### TASK DIRECTIONS
Set the records down again in full, exactly as they are, apart from the images.

### Document images with source code
────────────────────────────────────────
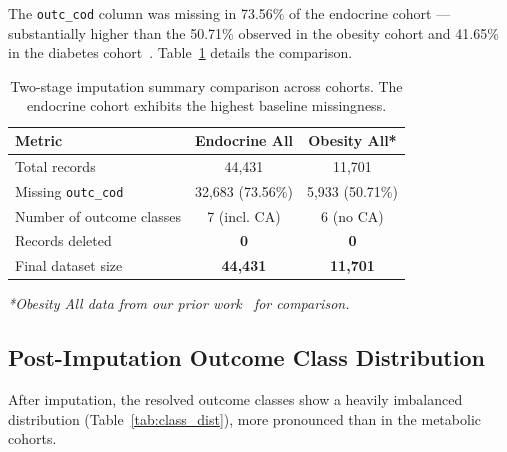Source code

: \documentclass[10pt,twocolumn]{article}
\begin{document}
The \texttt{outc\_cod} column was missing in 73.56\% of the endocrine cohort --- substantially higher than the 50.71\% observed in the obesity cohort and 41.65\% in the diabetes cohort~\cite{telkar2026obesity}. Table~\ref{tab:imputation} details the comparison.
 
\begin{table}[!t]
\caption{Two-stage imputation summary comparison across cohorts. The endocrine cohort exhibits the highest baseline missingness.}
\label{tab:imputation}
\centering\small\setlength{\tabcolsep}{4pt}
\begin{tabularx}{\columnwidth}{|X|c|c|}
\hline
\rowcolor{tableHead}
\color{white}\textbf{Metric} &
\color{white}\textbf{Endocrine All} &
\color{white}\textbf{Obesity All*}\\
\hline
\rowcolor{rowA} Total records & 44,431 & 11,701\\
\hline
\rowcolor{rowB} Missing \texttt{outc\_cod} & 32,683 (73.56\%) & 5,933 (50.71\%)\\
\hline
\rowcolor{rowA} Number of outcome classes & 7 (incl. CA) & 6 (no CA)\\
\hline
\rowcolor{rowB} Records deleted & \textbf{0} & \textbf{0}\\
\hline
\rowcolor{rowA} Final dataset size & \textbf{44,431} & \textbf{11,701}\\
\hline
\end{tabularx}
 
\smallskip
\noindent\footnotesize\textit{*Obesity All data from our prior work~\cite{telkar2026obesity} for comparison.}
\end{table}
 
\subsection{Post-Imputation Outcome Class Distribution}
 
After imputation, the resolved outcome classes show a heavily imbalanced distribution (Table~\ref{tab:class_dist}), more pronounced than in the metabolic cohorts.
 
\end{document}

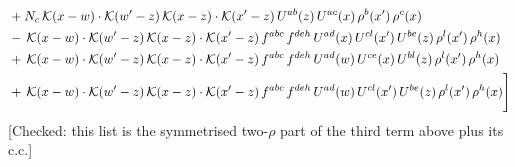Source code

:\documentclass[9pt]{article}
\numberwithin{equation}{section}
\begin{document}
\begin{align}
&+N_{c}\,\mathcal{K}(x-w)\cdot\mathcal{K}(w'-z)\,\mathcal{K}(x-z)\cdot\mathcal{K}(x'-z)\,U^{ab}(z)\,U^{ac}(x)\,\rho^{b}(x')\,\rho^{c}(x)\notag \\ 
&-\,\mathcal{K}(x-w)\cdot\mathcal{K}(w'-z)\,\mathcal{K}(x-z)\cdot\mathcal{K}(x'-z)\,f^{abc}\,f^{deh}\,U^{ad}(x)\,U^{cl}(x')\,U^{be}(z)\,\rho^{l}(x')\,\rho^{h}(x)\notag \\ 
&+\,\mathcal{K}(x-w)\cdot\mathcal{K}(w'-z)\,\mathcal{K}(x-z)\cdot\mathcal{K}(x'-z)\,f^{abc}\,f^{deh}\,U^{ad}(w)\,U^{ce}(x)\,U^{bl}(z)\,\rho^{l}(x')\,\rho^{h}(x)\notag \\ 
&+\,\mathcal{K}(x-w)\cdot\mathcal{K}(w'-z)\,\mathcal{K}(x-z)\cdot\mathcal{K}(x'-z)\,f^{abc}\,f^{deh}\,U^{ad}(w)\,U^{cl}(x')\,U^{be}(z)\,\rho^{l}(x')\,\rho^{h}(x)\Bigg]
\end{align} {\color{red}[Checked: this list is the symmetrised two-$\rho$ part of the third term above plus its c.c.]}\par\noindent
\end{document}
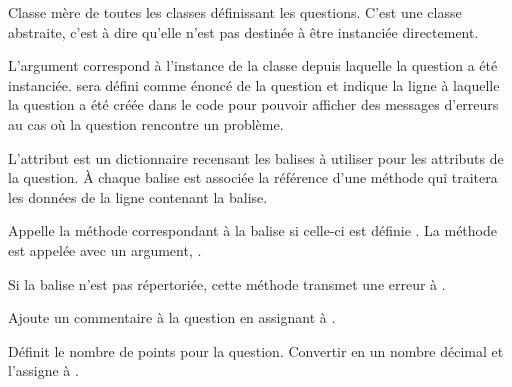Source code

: \documentclass[a4,10pt,french]{sphinxmanual}
\begin{document}
\begin{fulllineitems}
\label{front-end:QuestionAbstract}
Classe mère de toutes les classes définissant les questions. C'est une classe
abstraite, c'est à dire qu'elle n'est pas destinée à être instanciée directement.

L'argument  correspond à l'instance de la classe {\hyperref[front-end:Parse]{\emph{}}}
depuis laquelle la question a été instanciée.  sera défini comme énoncé
de la question et  indique la ligne à laquelle la question a été créée
dans le code pour pouvoir afficher des messages d'erreurs au cas où la question
rencontre un problème.

L'attribut  est un dictionnaire recensant les balises à utiliser
pour les attributs de la question. À chaque balise est associée la référence d'une méthode
qui traitera les données de la ligne contenant la balise.

\begin{fulllineitems}
\label{front-end:QuestionAbstract.add_attribute}
Appelle la méthode correspondant à la balise  si celle-ci est définie
. La méthode est appelée avec un argument, .

Si la balise n'est pas répertoriée, cette méthode transmet une erreur à
.

\end{fulllineitems}


\begin{fulllineitems}
\label{front-end:QuestionAbstract.add_comment}
Ajoute un commentaire à la question en assignant  à .

\end{fulllineitems}


\begin{fulllineitems}
\label{front-end:QuestionAbstract.add_points}
Définit le nombre de points pour la question. Convertir  en
un nombre décimal et l'assigne à .


\end{fulllineitems}
\end{fulllineitems}
\end{document}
────────────────────────────────────────
### ANSWER SECTION
Source code

: \documentclass[10pt,twocolumn]{article}
\begin{document}
The \texttt{outc\_cod} column was missing in 73.56\% of the endocrine cohort --- substantially higher than the 50.71\% observed in the obesity cohort and 41.65\% in the diabetes cohort~\cite{telkar2026obesity}. Table~\ref{tab:imputation} details the comparison.
 
\begin{table}[!t]
\caption{Two-stage imputation summary comparison across cohorts. The endocrine cohort exhibits the highest baseline missingness.}
\label{tab:imputation}
\centering\small\setlength{\tabcolsep}{4pt}
\begin{tabularx}{\columnwidth}{|X|c|c|}
\hline
\rowcolor{tableHead}
\color{white}\textbf{Metric} &
\color{white}\textbf{Endocrine All} &
\color{white}\textbf{Obesity All*}\\
\hline
\rowcolor{rowA} Total records & 44,431 & 11,701\\
\hline
\rowcolor{rowB} Missing \texttt{outc\_cod} & 32,683 (73.56\%) & 5,933 (50.71\%)\\
\hline
\rowcolor{rowA} Number of outcome classes & 7 (incl. CA) & 6 (no CA)\\
\hline
\rowcolor{rowB} Records deleted & \textbf{0} & \textbf{0}\\
\hline
\rowcolor{rowA} Final dataset size & \textbf{44,431} & \textbf{11,701}\\
\hline
\end{tabularx}
 
\smallskip
\noindent\footnotesize\textit{*Obesity All data from our prior work~\cite{telkar2026obesity} for comparison.}
\end{table}
 
\subsection{Post-Imputation Outcome Class Distribution}
 
After imputation, the resolved outcome classes show a heavily imbalanced distribution (Table~\ref{tab:class_dist}), more pronounced than in the metabolic cohorts.
 
\end{document}

Source code

:\documentclass[9pt]{article}
\numberwithin{equation}{section}
\begin{document}
\begin{align}
&+N_{c}\,\mathcal{K}(x-w)\cdot\mathcal{K}(w'-z)\,\mathcal{K}(x-z)\cdot\mathcal{K}(x'-z)\,U^{ab}(z)\,U^{ac}(x)\,\rho^{b}(x')\,\rho^{c}(x)\notag \\ 
&-\,\mathcal{K}(x-w)\cdot\mathcal{K}(w'-z)\,\mathcal{K}(x-z)\cdot\mathcal{K}(x'-z)\,f^{abc}\,f^{deh}\,U^{ad}(x)\,U^{cl}(x')\,U^{be}(z)\,\rho^{l}(x')\,\rho^{h}(x)\notag \\ 
&+\,\mathcal{K}(x-w)\cdot\mathcal{K}(w'-z)\,\mathcal{K}(x-z)\cdot\mathcal{K}(x'-z)\,f^{abc}\,f^{deh}\,U^{ad}(w)\,U^{ce}(x)\,U^{bl}(z)\,\rho^{l}(x')\,\rho^{h}(x)\notag \\ 
&+\,\mathcal{K}(x-w)\cdot\mathcal{K}(w'-z)\,\mathcal{K}(x-z)\cdot\mathcal{K}(x'-z)\,f^{abc}\,f^{deh}\,U^{ad}(w)\,U^{cl}(x')\,U^{be}(z)\,\rho^{l}(x')\,\rho^{h}(x)\Bigg]
\end{align} {\color{red}[Checked: this list is the symmetrised two-$\rho$ part of the third term above plus its c.c.]}\par\noindent
\end{document}
Source code

: \documentclass[a4,10pt,french]{sphinxmanual}
\begin{document}
\begin{fulllineitems}
\label{front-end:QuestionAbstract}
Classe mère de toutes les classes définissant les questions. C'est une classe
abstraite, c'est à dire qu'elle n'est pas destinée à être instanciée directement.

L'argument  correspond à l'instance de la classe {\hyperref[front-end:Parse]{\emph{}}}
depuis laquelle la question a été instanciée.  sera défini comme énoncé
de la question et  indique la ligne à laquelle la question a été créée
dans le code pour pouvoir afficher des messages d'erreurs au cas où la question
rencontre un problème.

L'attribut  est un dictionnaire recensant les balises à utiliser
pour les attributs de la question. À chaque balise est associée la référence d'une méthode
qui traitera les données de la ligne contenant la balise.

\begin{fulllineitems}
\label{front-end:QuestionAbstract.add_attribute}
Appelle la méthode correspondant à la balise  si celle-ci est définie
. La méthode est appelée avec un argument, .

Si la balise n'est pas répertoriée, cette méthode transmet une erreur à
.

\end{fulllineitems}


\begin{fulllineitems}
\label{front-end:QuestionAbstract.add_comment}
Ajoute un commentaire à la question en assignant  à .

\end{fulllineitems}


\begin{fulllineitems}
\label{front-end:QuestionAbstract.add_points}
Définit le nombre de points pour la question. Convertir  en
un nombre décimal et l'assigne à .


\end{fulllineitems}
\end{fulllineitems}
\end{document}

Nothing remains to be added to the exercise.